Stories like this are an opportunity to dwell on the facts of illicit trafficking, rather than indulge the speculation and sensationalism that often pervades treatment of the issue. Evidently, there is room for optimism, and for solidarity between parties in the shared goal of an open and transparent market. We think collectors have a great role to play in the fight, so we’ve included some ideas below for how collectors can help to protect themselves from accidentally purchasing a looted object.
Keep your paperwork in check. There can be some pressure in certain circles to demonstrate trust and maintain cordiality by accepting verbal agreements, but this approach is rife with obvious risk. Ask for receipts, create invoices, and avoid cash-only settlements, to give yourself the security of traceable, transparent accounts.
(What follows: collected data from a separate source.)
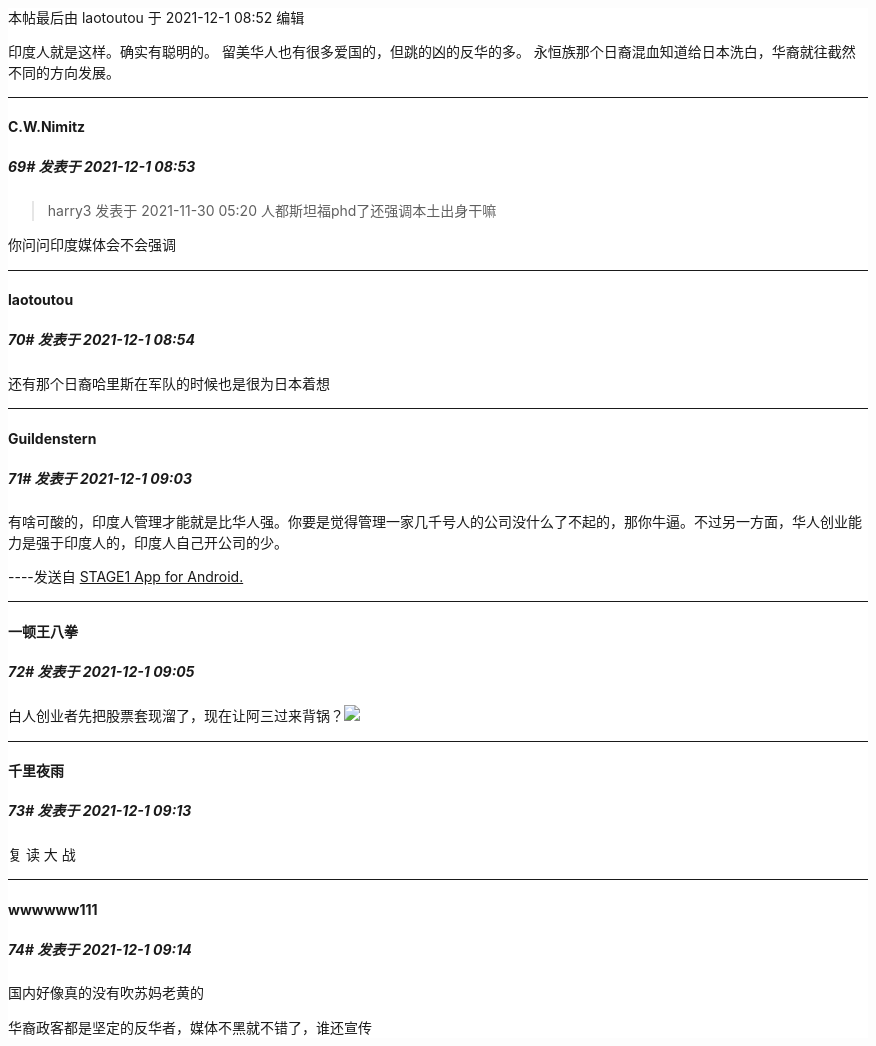  本帖最后由 laotoutou 于 2021-12-1 08:52 编辑 

印度人就是这样。确实有聪明的。
留美华人也有很多爱国的，但跳的凶的反华的多。
永恒族那个日裔混血知道给日本洗白，华裔就往截然不同的方向发展。

*****

####  C.W.Nimitz  
##### 69#       发表于 2021-12-1 08:53

<blockquote>harry3 发表于 2021-11-30 05:20
人都斯坦福phd了还强调本土出身干嘛</blockquote>
你问问印度媒体会不会强调

*****

####  laotoutou  
##### 70#       发表于 2021-12-1 08:54

还有那个日裔哈里斯在军队的时候也是很为日本着想

*****

####  Guildenstern  
##### 71#       发表于 2021-12-1 09:03

有啥可酸的，印度人管理才能就是比华人强。你要是觉得管理一家几千号人的公司没什么了不起的，那你牛逼。不过另一方面，华人创业能力是强于印度人的，印度人自己开公司的少。

----发送自 [STAGE1 App for Android.](http://stage1.5j4m.com/?1.37)



*****

####  一顿王八拳  
##### 72#       发表于 2021-12-1 09:05

白人创业者先把股票套现溜了，现在让阿三过来背锅？<img src="https://static.saraba1st.com/image/smiley/face2017/067.png" referrerpolicy="no-referrer">

*****

####  千里夜雨  
##### 73#       发表于 2021-12-1 09:13

复 读 大 战

*****

####  wwwwww111  
##### 74#       发表于 2021-12-1 09:14

国内好像真的没有吹苏妈老黄的

华裔政客都是坚定的反华者，媒体不黑就不错了，谁还宣传
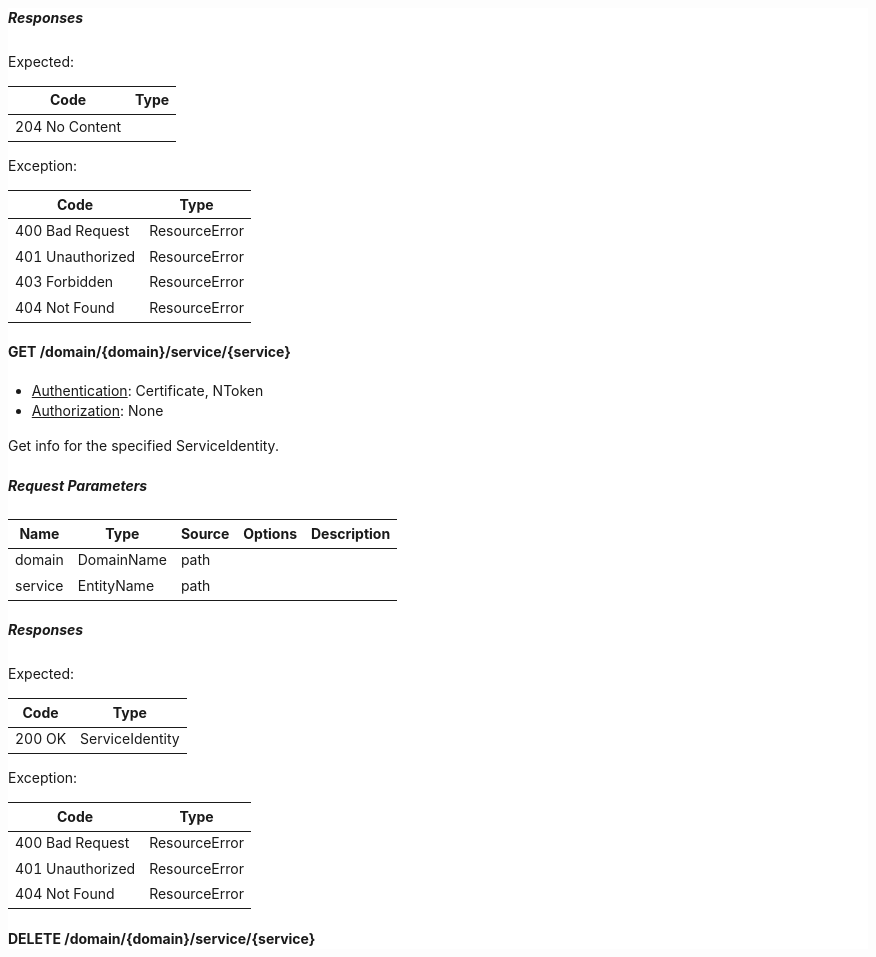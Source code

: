 ##### Responses

Expected:

| Code | Type |
| --- | --- |
| 204 No Content | |

Exception:

| Code | Type |
| --- | --- |
| 400 Bad Request | ResourceError |
| 401 Unauthorized | ResourceError |
| 403 Forbidden | ResourceError |
| 404 Not Found | ResourceError |

#### GET /domain/{domain}/service/{service}

-   [Authentication](#authentication): Certificate, NToken
-   [Authorization](#authorization): None

Get info for the specified ServiceIdentity.

##### Request Parameters

| Name | Type | Source | Options | Description |
| --- | --- | --- | --- | --- |
| domain | DomainName | path | | |
| service | EntityName | path | | |

##### Responses

Expected:

| Code | Type |
| --- | --- |
| 200 OK | ServiceIdentity |

Exception:

| Code | Type |
| --- | --- |
| 400 Bad Request | ResourceError |
| 401 Unauthorized | ResourceError |
| 404 Not Found | ResourceError |

#### DELETE /domain/{domain}/service/{service}
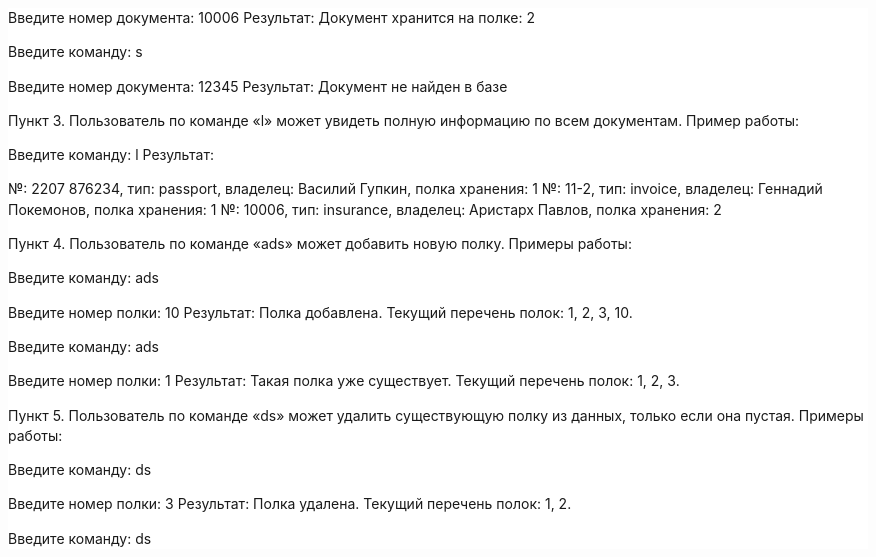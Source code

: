 Введите номер документа:
10006
Результат:
Документ хранится на полке: 2

Введите команду:
s

Введите номер документа:
12345
Результат:
Документ не найден в базе

Пункт 3. Пользователь по команде «l» может увидеть полную информацию по всем документам.
Пример работы:

Введите команду:
l
Результат:

№: 2207 876234, тип: passport, владелец: Василий Гупкин, полка хранения: 1
№: 11-2, тип: invoice, владелец: Геннадий Покемонов, полка хранения: 1
№: 10006, тип: insurance, владелец: Аристарх Павлов, полка хранения: 2

Пункт 4. Пользователь по команде «ads» может добавить новую полку.
Примеры работы:

Введите команду:
ads

Введите номер полки:
10
Результат:
Полка добавлена. Текущий перечень полок: 1, 2, 3, 10.

Введите команду:
ads

Введите номер полки:
1
Результат:
Такая полка уже существует. Текущий перечень полок: 1, 2, 3.

Пункт 5. Пользователь по команде «ds» может удалить существующую полку из данных, только если она пустая.
Примеры работы:

Введите команду:
ds

Введите номер полки:
3
Результат:
Полка удалена. Текущий перечень полок: 1, 2.

Введите команду:
ds
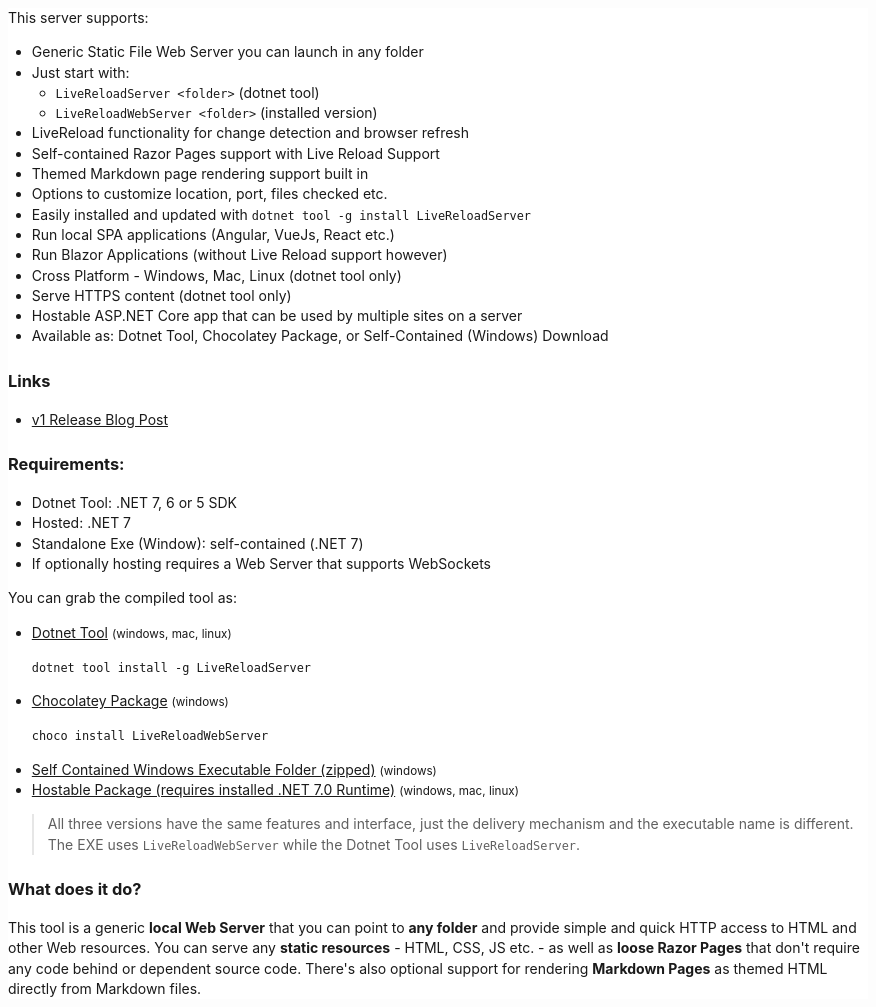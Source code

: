 This server supports:

* Generic Static File Web Server you can launch in any folder
* Just start with:
    * `LiveReloadServer <folder>` (dotnet tool)  
    * `LiveReloadWebServer <folder>` (installed version)
* LiveReload functionality for change detection and browser refresh
* Self-contained Razor Pages support with Live Reload Support
* Themed Markdown page rendering support built in
* Options to customize location, port, files checked etc.
* Easily installed and updated with `dotnet tool -g install LiveReloadServer`
* Run local SPA applications (Angular, VueJs, React etc.)
* Run Blazor Applications (without Live Reload support however)
* Cross Platform - Windows, Mac, Linux (dotnet tool only)
* Serve HTTPS content (dotnet tool only)
* Hostable ASP.NET Core app that can be used by multiple sites on a server
* Available as: Dotnet Tool, Chocolatey Package, or Self-Contained (Windows) Download

### Links
* [v1 Release Blog Post](https://weblog.west-wind.com/posts/2021/Mar/23/LiveReloadServer-A-NET-Core-Based-Generic-Static-Web-Server-with-Live-Reload#Feedback)

### Requirements:

* Dotnet Tool: .NET 7, 6 or 5 SDK
* Hosted: .NET 7
* Standalone Exe (Window): self-contained (.NET 7)
* If optionally hosting requires a Web Server that supports WebSockets

You can grab the compiled tool as:

* [Dotnet Tool](https://www.nuget.org/packages/LiveReloadServer/)  <small>(windows, mac, linux)</small>  
  ```ps
  dotnet tool install -g LiveReloadServer
  ```
* [Chocolatey Package](https://chocolatey.org/packages/LiveReloadWebServer) <small>(windows)</small>
  ```ps
  choco install LiveReloadWebServer
  ```
* [Self Contained Windows Executable Folder (zipped)](https://github.com/RickStrahl/LiveReloadServer/raw/master/LiveReloadWebServer-SelfContained.zip) <small>(windows)</small>
* [Hostable Package (requires installed .NET 7.0 Runtime)](https://github.com/RickStrahl/LiveReloadServer/raw/master/LiveReloadServer-Hosted.zip) <small>(windows, mac, linux)</small>  

> All three versions have the same features and interface, just the delivery mechanism and the executable name is different. The EXE uses `LiveReloadWebServer` while the Dotnet Tool uses `LiveReloadServer`.
  
### What does it do?
This tool is a generic **local Web Server** that you can point to **any folder** and provide simple and quick HTTP access to HTML and other Web resources. You can serve any **static resources** - HTML, CSS, JS etc. - as well as **loose Razor Pages** that don't require any code behind or dependent source code. There's also optional support for rendering **Markdown Pages** as themed HTML directly from Markdown files.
Recognise the signals of an uncertain or dubious provenance. Check any numbers or codes attached to objects – they could indicate a background in a museum or other documented collection. You’ve got the right – and arguably the responsibility – to ask any questions you like about the origins of an object.
Know the law(s). Pretty much all cultural imports and exports will require a license to either leave or enter a country, and the laws relating to these licenses vary depending on the country, the type of object and the material it’s formed from. It can be a thorny process, so it’s worth doing your homework.